→ **Aim of the task**
Once the line with "<br />Failure Scenarios: Simulates" is found in the entries below, print it and each following line exactly, stopping after the line with "<br />User-Defined Inputs: Allows"; print nothing else.

→ **Data for this exercise**
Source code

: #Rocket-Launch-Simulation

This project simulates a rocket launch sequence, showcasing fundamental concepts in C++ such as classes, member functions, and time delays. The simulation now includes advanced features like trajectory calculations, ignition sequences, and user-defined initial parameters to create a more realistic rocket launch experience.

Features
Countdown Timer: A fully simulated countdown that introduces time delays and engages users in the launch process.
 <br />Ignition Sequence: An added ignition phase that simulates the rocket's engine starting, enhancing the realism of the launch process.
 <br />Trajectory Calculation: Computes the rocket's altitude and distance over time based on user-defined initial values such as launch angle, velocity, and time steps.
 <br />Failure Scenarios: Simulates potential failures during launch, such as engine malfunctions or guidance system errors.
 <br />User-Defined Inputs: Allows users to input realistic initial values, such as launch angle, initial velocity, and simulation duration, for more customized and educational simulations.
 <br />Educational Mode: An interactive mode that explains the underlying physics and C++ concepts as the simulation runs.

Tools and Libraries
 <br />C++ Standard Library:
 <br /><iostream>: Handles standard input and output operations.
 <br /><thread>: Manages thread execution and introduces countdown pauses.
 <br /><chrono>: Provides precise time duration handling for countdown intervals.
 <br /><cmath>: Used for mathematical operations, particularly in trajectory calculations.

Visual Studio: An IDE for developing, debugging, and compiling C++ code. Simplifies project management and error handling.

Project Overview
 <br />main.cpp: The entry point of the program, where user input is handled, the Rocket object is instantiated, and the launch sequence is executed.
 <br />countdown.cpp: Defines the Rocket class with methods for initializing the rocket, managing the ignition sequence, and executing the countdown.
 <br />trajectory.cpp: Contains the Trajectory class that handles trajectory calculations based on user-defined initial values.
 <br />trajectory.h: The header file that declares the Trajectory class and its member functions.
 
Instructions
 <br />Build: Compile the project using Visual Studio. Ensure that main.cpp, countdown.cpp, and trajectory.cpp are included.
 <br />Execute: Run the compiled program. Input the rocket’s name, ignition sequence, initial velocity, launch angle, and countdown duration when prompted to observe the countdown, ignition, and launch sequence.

...

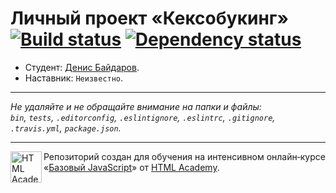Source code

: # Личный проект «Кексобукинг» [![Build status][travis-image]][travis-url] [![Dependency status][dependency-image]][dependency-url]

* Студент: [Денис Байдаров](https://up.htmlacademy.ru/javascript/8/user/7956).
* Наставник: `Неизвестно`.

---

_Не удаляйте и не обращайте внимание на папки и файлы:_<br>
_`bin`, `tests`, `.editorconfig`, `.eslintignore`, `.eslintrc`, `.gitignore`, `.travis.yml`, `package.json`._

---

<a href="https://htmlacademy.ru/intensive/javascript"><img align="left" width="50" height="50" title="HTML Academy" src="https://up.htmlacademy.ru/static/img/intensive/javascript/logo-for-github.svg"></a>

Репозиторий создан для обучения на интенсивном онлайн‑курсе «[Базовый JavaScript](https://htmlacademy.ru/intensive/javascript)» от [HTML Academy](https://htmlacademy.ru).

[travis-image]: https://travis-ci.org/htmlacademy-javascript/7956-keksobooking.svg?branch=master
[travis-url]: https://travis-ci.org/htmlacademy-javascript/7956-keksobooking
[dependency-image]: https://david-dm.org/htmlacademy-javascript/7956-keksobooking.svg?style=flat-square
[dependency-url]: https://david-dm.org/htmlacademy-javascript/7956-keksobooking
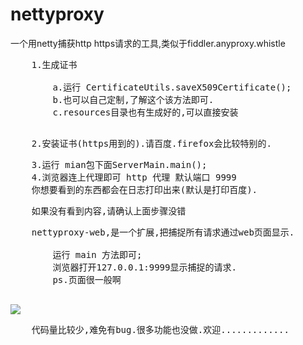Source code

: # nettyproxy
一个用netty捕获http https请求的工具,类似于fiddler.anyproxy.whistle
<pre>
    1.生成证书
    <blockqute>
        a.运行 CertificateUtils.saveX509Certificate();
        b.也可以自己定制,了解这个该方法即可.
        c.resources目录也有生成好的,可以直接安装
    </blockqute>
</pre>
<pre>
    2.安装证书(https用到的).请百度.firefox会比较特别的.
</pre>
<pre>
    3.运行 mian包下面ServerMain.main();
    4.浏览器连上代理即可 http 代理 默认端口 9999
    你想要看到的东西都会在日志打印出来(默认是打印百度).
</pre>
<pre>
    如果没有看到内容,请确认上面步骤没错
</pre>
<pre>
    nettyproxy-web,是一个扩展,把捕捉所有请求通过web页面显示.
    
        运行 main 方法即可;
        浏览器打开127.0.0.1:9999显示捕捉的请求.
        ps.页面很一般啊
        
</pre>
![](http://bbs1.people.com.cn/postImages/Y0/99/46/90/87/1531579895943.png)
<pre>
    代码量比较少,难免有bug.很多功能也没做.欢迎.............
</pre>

...

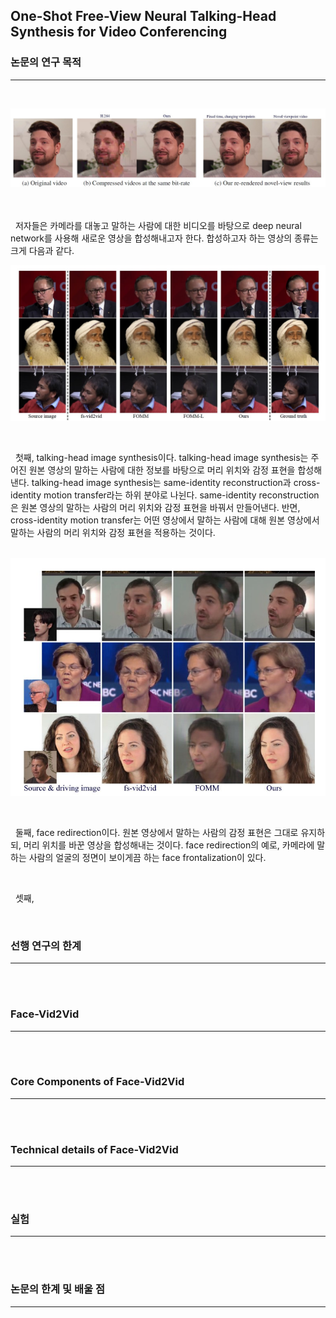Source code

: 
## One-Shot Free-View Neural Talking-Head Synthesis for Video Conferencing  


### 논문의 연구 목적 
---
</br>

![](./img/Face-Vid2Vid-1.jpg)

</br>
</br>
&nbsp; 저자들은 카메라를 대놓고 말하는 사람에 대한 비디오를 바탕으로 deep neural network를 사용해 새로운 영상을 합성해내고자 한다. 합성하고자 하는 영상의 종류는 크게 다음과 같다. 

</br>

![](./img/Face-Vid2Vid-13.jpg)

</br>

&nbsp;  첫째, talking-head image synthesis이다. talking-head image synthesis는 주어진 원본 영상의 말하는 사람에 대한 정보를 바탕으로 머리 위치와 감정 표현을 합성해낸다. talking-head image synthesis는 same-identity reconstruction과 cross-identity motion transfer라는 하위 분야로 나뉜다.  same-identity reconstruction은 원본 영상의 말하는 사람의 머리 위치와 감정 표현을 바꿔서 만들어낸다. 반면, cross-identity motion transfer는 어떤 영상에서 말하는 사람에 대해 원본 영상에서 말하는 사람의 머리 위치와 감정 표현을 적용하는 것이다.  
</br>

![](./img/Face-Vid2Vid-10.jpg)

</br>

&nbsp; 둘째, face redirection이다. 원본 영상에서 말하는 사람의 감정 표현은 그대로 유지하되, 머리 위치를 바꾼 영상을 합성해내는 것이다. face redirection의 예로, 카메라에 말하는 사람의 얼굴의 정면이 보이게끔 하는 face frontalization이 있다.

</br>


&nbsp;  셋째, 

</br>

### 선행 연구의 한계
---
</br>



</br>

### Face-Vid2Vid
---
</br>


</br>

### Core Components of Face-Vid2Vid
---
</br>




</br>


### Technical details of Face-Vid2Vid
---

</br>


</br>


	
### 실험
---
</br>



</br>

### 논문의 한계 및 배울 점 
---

→ **Completed exercise**
 <br />Failure Scenarios: Simulates potential failures during launch, such as engine malfunctions or guidance system errors.
 <br />User-Defined Inputs: Allows users to input realistic initial values, such as launch angle, initial velocity, and simulation duration, for more customized and educational simulations.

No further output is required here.